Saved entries
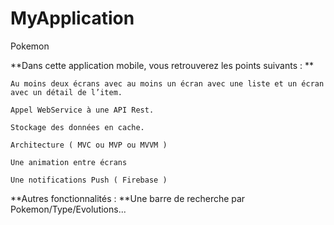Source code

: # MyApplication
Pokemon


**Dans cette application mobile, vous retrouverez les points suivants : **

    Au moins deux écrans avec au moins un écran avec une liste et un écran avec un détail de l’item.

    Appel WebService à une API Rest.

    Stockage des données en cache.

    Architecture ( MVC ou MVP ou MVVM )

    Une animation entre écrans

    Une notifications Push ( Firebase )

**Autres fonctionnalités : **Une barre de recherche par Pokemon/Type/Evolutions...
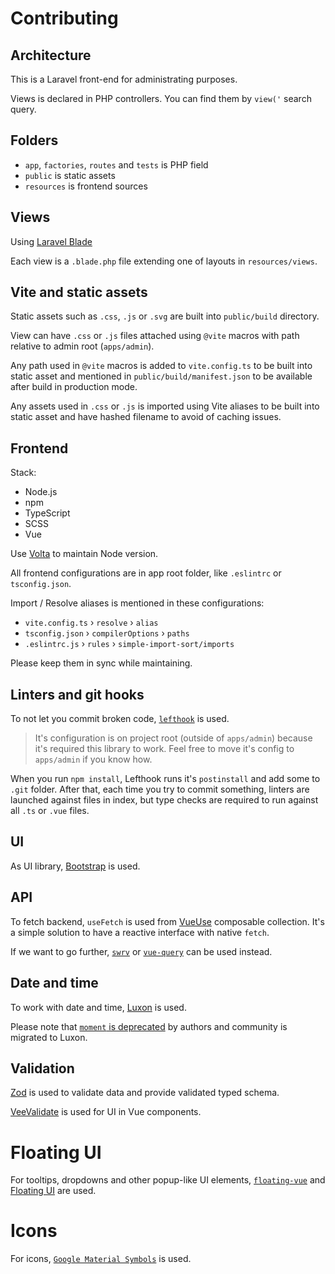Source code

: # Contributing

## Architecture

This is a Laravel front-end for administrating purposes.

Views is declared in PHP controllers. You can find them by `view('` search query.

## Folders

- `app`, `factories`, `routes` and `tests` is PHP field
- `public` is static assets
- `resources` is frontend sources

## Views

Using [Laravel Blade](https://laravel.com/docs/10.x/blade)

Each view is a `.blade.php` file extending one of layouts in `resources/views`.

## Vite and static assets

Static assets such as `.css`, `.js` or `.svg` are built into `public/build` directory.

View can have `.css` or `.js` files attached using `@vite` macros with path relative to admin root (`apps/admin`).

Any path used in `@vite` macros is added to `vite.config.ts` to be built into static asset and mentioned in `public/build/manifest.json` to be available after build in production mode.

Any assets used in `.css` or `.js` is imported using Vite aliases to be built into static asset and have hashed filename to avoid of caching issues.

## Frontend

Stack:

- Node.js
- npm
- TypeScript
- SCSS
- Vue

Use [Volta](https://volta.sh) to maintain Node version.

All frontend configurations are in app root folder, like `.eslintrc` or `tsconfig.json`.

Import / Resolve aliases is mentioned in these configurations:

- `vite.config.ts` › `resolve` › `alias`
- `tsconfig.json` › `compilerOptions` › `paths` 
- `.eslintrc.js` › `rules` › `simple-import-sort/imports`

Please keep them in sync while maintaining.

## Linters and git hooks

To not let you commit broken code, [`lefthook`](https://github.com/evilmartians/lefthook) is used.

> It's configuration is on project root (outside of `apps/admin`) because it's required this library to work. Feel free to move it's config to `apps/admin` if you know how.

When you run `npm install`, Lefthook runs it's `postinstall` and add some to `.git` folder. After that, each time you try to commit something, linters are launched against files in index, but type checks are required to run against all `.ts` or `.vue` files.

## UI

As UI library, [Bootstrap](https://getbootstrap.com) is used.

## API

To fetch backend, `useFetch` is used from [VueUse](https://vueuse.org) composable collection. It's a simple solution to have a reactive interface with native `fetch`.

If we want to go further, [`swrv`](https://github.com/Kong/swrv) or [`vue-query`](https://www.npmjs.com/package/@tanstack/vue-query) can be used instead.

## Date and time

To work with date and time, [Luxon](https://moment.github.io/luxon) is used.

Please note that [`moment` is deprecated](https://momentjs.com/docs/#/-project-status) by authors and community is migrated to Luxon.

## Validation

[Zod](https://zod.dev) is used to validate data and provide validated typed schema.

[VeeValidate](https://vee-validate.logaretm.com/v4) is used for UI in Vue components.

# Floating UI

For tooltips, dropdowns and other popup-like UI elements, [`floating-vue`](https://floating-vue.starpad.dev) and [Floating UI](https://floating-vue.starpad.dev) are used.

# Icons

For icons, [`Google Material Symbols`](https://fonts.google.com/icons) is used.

■ **Work to be completed**
Within the data above, count the lines that contain the string "build"; the reply is the number alone.

■ **Answer to this problem**
2